[Material for the task Boundary: Start]

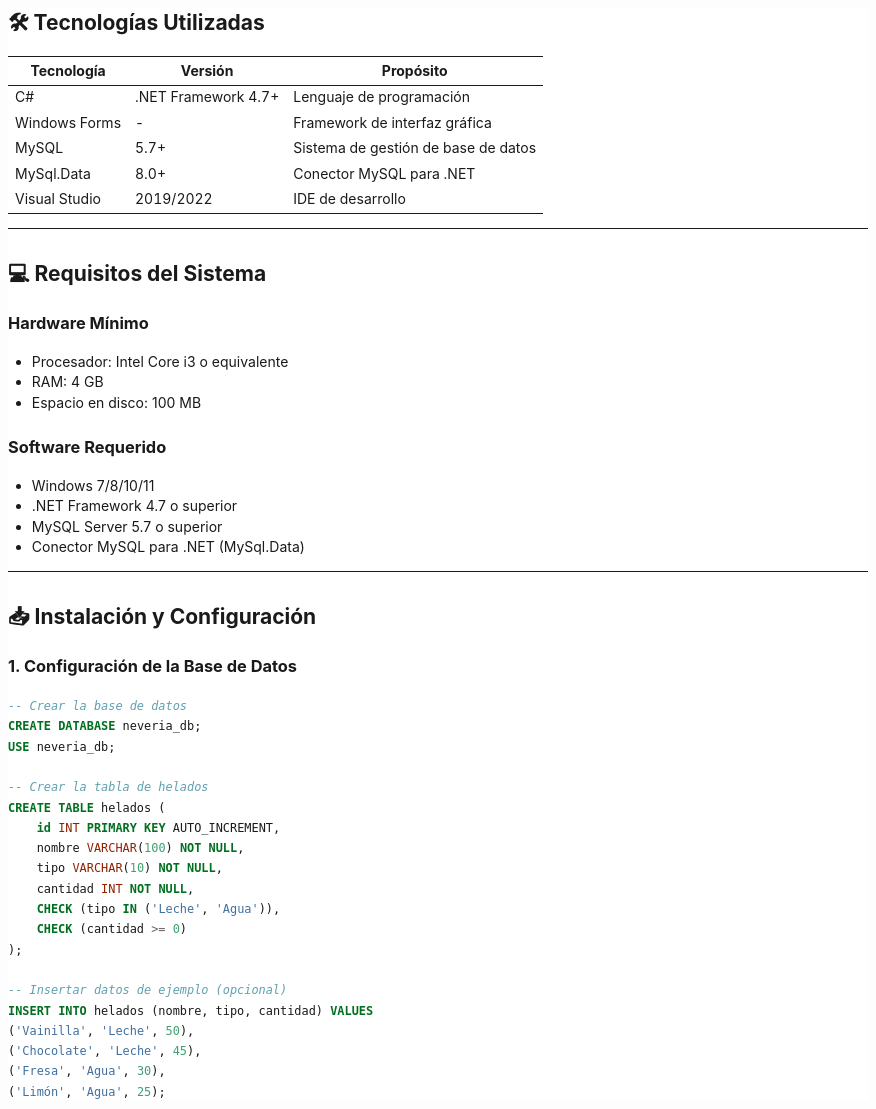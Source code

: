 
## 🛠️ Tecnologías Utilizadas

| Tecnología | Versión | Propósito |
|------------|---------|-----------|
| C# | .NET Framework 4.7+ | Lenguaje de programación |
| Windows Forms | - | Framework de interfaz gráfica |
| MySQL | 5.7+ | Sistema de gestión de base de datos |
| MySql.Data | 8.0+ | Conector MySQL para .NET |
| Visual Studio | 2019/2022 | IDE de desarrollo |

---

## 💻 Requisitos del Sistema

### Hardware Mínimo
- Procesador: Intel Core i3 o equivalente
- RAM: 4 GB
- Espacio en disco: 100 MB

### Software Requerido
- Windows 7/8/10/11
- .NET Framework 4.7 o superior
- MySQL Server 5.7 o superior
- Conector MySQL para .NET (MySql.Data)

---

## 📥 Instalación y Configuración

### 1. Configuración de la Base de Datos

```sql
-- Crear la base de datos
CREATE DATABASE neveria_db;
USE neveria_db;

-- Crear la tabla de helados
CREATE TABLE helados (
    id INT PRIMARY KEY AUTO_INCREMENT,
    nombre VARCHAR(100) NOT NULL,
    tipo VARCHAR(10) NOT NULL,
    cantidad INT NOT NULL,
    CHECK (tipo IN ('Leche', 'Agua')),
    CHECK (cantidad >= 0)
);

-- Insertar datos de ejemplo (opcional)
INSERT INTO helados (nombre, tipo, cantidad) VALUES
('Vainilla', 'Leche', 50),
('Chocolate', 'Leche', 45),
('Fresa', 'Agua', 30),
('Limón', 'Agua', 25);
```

[Material for the task Boundary: End]

### Work task:
Please print the entries exactly as they stand. Images are not part of the copy.

### Answer section:
Source code

: 
## 🛠️ Tecnologías Utilizadas

| Tecnología | Versión | Propósito |
|------------|---------|-----------|
| C# | .NET Framework 4.7+ | Lenguaje de programación |
| Windows Forms | - | Framework de interfaz gráfica |
| MySQL | 5.7+ | Sistema de gestión de base de datos |
| MySql.Data | 8.0+ | Conector MySQL para .NET |
| Visual Studio | 2019/2022 | IDE de desarrollo |

---

## 💻 Requisitos del Sistema

### Hardware Mínimo
- Procesador: Intel Core i3 o equivalente
- RAM: 4 GB
- Espacio en disco: 100 MB

### Software Requerido
- Windows 7/8/10/11
- .NET Framework 4.7 o superior
- MySQL Server 5.7 o superior
- Conector MySQL para .NET (MySql.Data)

---

## 📥 Instalación y Configuración

### 1. Configuración de la Base de Datos

```sql
-- Crear la base de datos
CREATE DATABASE neveria_db;
USE neveria_db;

-- Crear la tabla de helados
CREATE TABLE helados (
    id INT PRIMARY KEY AUTO_INCREMENT,
    nombre VARCHAR(100) NOT NULL,
    tipo VARCHAR(10) NOT NULL,
    cantidad INT NOT NULL,
    CHECK (tipo IN ('Leche', 'Agua')),
    CHECK (cantidad >= 0)
);

-- Insertar datos de ejemplo (opcional)
INSERT INTO helados (nombre, tipo, cantidad) VALUES
('Vainilla', 'Leche', 50),
('Chocolate', 'Leche', 45),
('Fresa', 'Agua', 30),
('Limón', 'Agua', 25);
```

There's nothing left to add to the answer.